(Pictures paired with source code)
'''

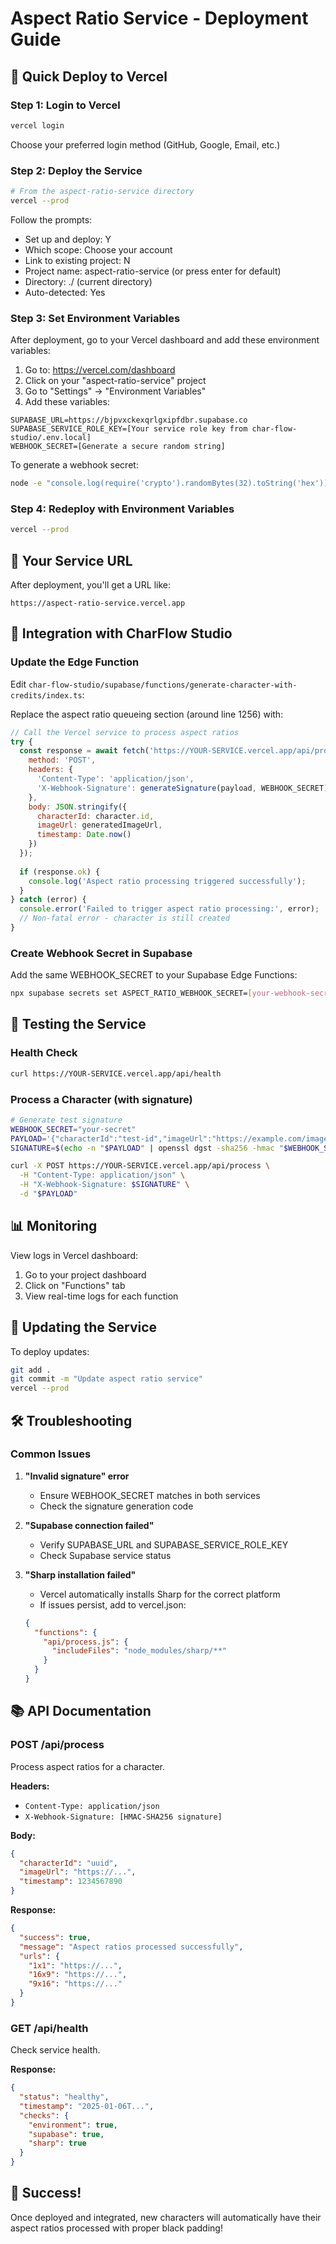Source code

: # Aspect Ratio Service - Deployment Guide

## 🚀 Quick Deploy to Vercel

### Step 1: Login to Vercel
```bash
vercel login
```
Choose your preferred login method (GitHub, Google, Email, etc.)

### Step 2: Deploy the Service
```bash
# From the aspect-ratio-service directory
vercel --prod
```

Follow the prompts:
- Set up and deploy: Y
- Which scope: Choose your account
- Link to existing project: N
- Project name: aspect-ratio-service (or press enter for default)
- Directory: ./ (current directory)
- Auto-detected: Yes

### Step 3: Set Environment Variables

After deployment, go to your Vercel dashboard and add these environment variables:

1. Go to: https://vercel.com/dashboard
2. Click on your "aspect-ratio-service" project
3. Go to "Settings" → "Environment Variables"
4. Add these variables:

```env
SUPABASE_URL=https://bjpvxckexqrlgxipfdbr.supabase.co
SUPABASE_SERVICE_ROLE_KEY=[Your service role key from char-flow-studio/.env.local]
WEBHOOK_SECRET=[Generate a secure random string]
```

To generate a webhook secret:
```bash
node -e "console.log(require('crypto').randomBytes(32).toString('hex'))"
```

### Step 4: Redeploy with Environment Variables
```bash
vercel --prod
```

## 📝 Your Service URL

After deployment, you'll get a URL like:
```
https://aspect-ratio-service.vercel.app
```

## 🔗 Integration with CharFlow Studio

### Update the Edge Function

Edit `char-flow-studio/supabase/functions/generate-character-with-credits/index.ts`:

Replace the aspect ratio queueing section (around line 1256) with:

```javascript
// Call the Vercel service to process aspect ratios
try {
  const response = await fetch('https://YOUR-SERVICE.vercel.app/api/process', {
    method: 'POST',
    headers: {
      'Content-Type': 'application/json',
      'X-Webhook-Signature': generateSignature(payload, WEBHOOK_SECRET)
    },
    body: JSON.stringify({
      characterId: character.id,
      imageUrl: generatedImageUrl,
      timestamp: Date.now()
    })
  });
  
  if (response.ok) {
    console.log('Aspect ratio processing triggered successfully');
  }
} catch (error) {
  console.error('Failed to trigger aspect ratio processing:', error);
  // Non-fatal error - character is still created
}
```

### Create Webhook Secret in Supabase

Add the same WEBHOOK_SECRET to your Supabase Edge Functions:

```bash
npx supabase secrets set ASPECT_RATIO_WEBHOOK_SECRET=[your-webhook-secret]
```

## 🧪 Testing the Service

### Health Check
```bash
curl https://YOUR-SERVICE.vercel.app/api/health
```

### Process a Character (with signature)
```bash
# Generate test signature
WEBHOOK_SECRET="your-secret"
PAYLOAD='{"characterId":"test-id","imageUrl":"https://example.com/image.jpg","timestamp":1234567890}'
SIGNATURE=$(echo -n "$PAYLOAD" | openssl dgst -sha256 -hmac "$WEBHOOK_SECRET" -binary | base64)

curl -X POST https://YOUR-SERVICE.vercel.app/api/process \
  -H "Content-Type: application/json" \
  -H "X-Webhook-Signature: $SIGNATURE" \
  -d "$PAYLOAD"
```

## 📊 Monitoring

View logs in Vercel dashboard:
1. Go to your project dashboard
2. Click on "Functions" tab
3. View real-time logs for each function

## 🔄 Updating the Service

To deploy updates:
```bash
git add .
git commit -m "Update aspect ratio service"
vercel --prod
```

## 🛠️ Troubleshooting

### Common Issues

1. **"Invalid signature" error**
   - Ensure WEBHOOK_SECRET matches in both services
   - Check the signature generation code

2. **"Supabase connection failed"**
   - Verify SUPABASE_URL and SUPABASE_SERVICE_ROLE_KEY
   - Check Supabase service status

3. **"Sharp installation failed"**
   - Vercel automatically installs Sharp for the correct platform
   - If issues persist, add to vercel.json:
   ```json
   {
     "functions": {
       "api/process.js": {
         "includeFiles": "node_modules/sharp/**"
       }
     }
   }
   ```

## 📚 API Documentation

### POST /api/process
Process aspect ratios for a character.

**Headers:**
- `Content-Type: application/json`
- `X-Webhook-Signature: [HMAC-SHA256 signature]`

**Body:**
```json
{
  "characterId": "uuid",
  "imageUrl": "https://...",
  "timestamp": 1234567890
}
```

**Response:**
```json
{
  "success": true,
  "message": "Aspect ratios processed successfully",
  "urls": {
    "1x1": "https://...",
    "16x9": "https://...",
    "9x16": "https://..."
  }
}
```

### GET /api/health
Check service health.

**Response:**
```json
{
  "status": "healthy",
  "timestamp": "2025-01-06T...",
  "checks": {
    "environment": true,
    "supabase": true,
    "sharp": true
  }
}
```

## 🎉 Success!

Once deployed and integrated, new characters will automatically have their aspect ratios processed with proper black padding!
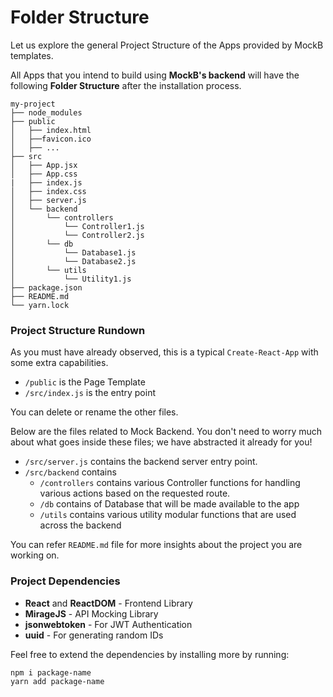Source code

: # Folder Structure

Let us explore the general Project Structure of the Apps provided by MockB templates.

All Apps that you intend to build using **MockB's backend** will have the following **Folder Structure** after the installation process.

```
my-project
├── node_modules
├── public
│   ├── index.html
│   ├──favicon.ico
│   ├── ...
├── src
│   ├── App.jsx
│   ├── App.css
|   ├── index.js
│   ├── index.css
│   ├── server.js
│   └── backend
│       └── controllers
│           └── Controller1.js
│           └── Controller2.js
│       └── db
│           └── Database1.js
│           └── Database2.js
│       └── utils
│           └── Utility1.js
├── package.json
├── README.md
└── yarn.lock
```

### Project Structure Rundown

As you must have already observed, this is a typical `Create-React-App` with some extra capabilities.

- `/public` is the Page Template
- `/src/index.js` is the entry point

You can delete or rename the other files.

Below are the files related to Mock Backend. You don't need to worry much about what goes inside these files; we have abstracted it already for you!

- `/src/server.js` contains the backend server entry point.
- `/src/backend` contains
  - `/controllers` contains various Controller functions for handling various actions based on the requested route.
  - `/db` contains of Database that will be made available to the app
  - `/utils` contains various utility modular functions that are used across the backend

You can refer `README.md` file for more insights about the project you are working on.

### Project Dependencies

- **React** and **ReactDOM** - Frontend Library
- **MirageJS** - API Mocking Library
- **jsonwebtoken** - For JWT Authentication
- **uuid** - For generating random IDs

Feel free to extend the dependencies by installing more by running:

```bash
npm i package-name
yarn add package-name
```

'''

WHAT TO PRODUCE: Could you transcribe the entries above word for word, from the line with "## 🚀 Quick Deploy to Vercel" down to the line with "### Step 4: Redeploy", keeping both?

RESPONSE BOX:
## 🚀 Quick Deploy to Vercel

### Step 1: Login to Vercel
```bash
vercel login
```
Choose your preferred login method (GitHub, Google, Email, etc.)

### Step 2: Deploy the Service
```bash
# From the aspect-ratio-service directory
vercel --prod
```

Follow the prompts:
- Set up and deploy: Y
- Which scope: Choose your account
- Link to existing project: N
- Project name: aspect-ratio-service (or press enter for default)
- Directory: ./ (current directory)
- Auto-detected: Yes

### Step 3: Set Environment Variables

After deployment, go to your Vercel dashboard and add these environment variables:

1. Go to: https://vercel.com/dashboard
2. Click on your "aspect-ratio-service" project
3. Go to "Settings" → "Environment Variables"
4. Add these variables:

```env
SUPABASE_URL=https://bjpvxckexqrlgxipfdbr.supabase.co
SUPABASE_SERVICE_ROLE_KEY=[Your service role key from char-flow-studio/.env.local]
WEBHOOK_SECRET=[Generate a secure random string]
```

To generate a webhook secret:
```bash
node -e "console.log(require('crypto').randomBytes(32).toString('hex'))"
```

### Step 4: Redeploy with Environment Variables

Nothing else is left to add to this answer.